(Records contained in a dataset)

___

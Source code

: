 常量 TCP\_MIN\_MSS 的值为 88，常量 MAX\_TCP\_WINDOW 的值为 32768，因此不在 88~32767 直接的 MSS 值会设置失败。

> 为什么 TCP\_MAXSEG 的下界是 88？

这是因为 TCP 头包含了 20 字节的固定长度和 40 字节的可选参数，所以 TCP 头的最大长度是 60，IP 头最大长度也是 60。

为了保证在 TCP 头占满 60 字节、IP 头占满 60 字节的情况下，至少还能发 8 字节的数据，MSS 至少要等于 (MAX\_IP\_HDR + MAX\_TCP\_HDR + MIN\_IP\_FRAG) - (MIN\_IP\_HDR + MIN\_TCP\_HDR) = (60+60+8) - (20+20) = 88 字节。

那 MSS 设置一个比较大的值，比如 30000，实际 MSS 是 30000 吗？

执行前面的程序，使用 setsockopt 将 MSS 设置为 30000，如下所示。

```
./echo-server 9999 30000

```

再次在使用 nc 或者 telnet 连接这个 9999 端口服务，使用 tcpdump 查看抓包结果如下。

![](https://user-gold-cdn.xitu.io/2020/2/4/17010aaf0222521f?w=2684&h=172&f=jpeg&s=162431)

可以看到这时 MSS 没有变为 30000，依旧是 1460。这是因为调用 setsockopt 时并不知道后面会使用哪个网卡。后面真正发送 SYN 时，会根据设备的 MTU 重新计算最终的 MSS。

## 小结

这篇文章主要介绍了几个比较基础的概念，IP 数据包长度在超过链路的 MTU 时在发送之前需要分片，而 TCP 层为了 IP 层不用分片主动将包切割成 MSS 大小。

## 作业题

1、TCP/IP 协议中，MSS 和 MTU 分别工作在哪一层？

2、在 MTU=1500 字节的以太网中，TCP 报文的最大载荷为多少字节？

___

> Exercise directions
Every line in the records has to be written out again exactly.

> Response below
Source code

: 常量 TCP\_MIN\_MSS 的值为 88，常量 MAX\_TCP\_WINDOW 的值为 32768，因此不在 88~32767 直接的 MSS 值会设置失败。

> 为什么 TCP\_MAXSEG 的下界是 88？

这是因为 TCP 头包含了 20 字节的固定长度和 40 字节的可选参数，所以 TCP 头的最大长度是 60，IP 头最大长度也是 60。

为了保证在 TCP 头占满 60 字节、IP 头占满 60 字节的情况下，至少还能发 8 字节的数据，MSS 至少要等于 (MAX\_IP\_HDR + MAX\_TCP\_HDR + MIN\_IP\_FRAG) - (MIN\_IP\_HDR + MIN\_TCP\_HDR) = (60+60+8) - (20+20) = 88 字节。

那 MSS 设置一个比较大的值，比如 30000，实际 MSS 是 30000 吗？

执行前面的程序，使用 setsockopt 将 MSS 设置为 30000，如下所示。

```
./echo-server 9999 30000

```

再次在使用 nc 或者 telnet 连接这个 9999 端口服务，使用 tcpdump 查看抓包结果如下。

![](https://user-gold-cdn.xitu.io/2020/2/4/17010aaf0222521f?w=2684&h=172&f=jpeg&s=162431)

可以看到这时 MSS 没有变为 30000，依旧是 1460。这是因为调用 setsockopt 时并不知道后面会使用哪个网卡。后面真正发送 SYN 时，会根据设备的 MTU 重新计算最终的 MSS。

## 小结

这篇文章主要介绍了几个比较基础的概念，IP 数据包长度在超过链路的 MTU 时在发送之前需要分片，而 TCP 层为了 IP 层不用分片主动将包切割成 MSS 大小。

## 作业题

1、TCP/IP 协议中，MSS 和 MTU 分别工作在哪一层？

2、在 MTU=1500 字节的以太网中，TCP 报文的最大载荷为多少字节？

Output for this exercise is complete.